A slasher is a basketball player who primarily drives (slashes) to the basket when on offense. They are typically a guard, but can also be a forward. A slasher is a fast and athletic player who attempts to get close to the basket for a layup, dunk or teardrop shot. This style of high-percentage two-point play is commonly referred to as slashing.

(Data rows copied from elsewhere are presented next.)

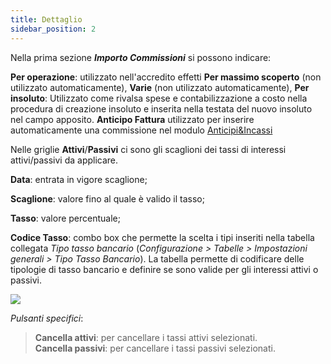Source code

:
 ```yaml
---
title: Dettaglio
sidebar_position: 2
---
```


Nella prima sezione ***Importo Commissioni*** si possono indicare: 

**Per operazione**: utilizzato nell'accredito effetti 
**Per massimo scoperto** (non utilizzato automaticamente), 
**Varie** (non utilizzato automaticamente),
**Per insoluto**: Utilizzato come rivalsa spese e contabilizzazione a costo nella procedura di creazione insoluto e inserita nella testata del nuovo insoluto nel campo apposito.
**Anticipo Fattura** utilizzato per inserire automaticamente una commissione nel modulo [Anticipi&Incassi](/docs/treasury/advance/advances-collections)

Nelle griglie **Attivi**/**Passivi** ci sono gli scaglioni dei tassi di interessi attivi/passivi da applicare.

**Data**: entrata in vigore scaglione;

**Scaglione**: valore fino al quale è valido il tasso;

**Tasso**: valore percentuale;

**Codice Tasso**: combo box che permette la scelta i tipi inseriti nella tabella collegata *Tipo tasso bancario* (*Configurazione > Tabelle > Impostazioni generali > Tipo Tasso Bancario*). La tabella permette di codificare delle tipologie di tasso bancario e definire se sono valide per gli interessi attivi o passivi.

![](/img/it-it/erp-home/registers/contacts/create-new-contact/accounting-data/bank-registry/detail/image04.png)

*Pulsanti specifici*:
> **Cancella attivi**: per cancellare i tassi attivi selezionati.  
> **Cancella passivi**: per cancellare i tassi passivi selezionati. 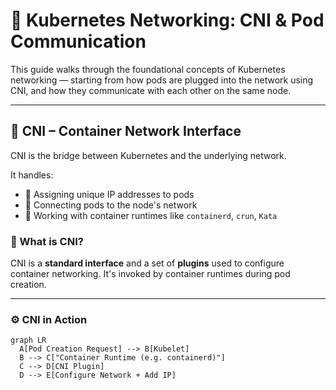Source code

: # 🚀 Kubernetes Networking: CNI & Pod Communication

This guide walks through the foundational concepts of Kubernetes networking — starting from how pods are plugged into the network using CNI, and how they communicate with each other on the same node.

---

## 🔌 CNI – Container Network Interface

CNI is the bridge between Kubernetes and the underlying network.

It handles:

- 📡 Assigning unique IP addresses to pods
- 🔗 Connecting pods to the node's network
- 🧩 Working with container runtimes like `containerd`, `crun`, `Kata`

### 🧱 What is CNI?

CNI is a **standard interface** and a set of **plugins** used to configure container networking. It's invoked by container runtimes during pod creation.

---

### ⚙️ CNI in Action

```mermaid
graph LR
  A[Pod Creation Request] --> B[Kubelet]
  B --> C["Container Runtime (e.g. containerd)"]
  C --> D[CNI Plugin]
  D --> E[Configure Network + Add IP]
```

Slashers usually take more free-throw shots than other players due to the increased amount of contact made on them as they constantly and aggressively run towards the basket. Many different kinds of slashers gain extra free-throws by "drawing fouls", which is deliberately causing contact with a defending player. They may spend many hours working on increasing their free-throw percentage.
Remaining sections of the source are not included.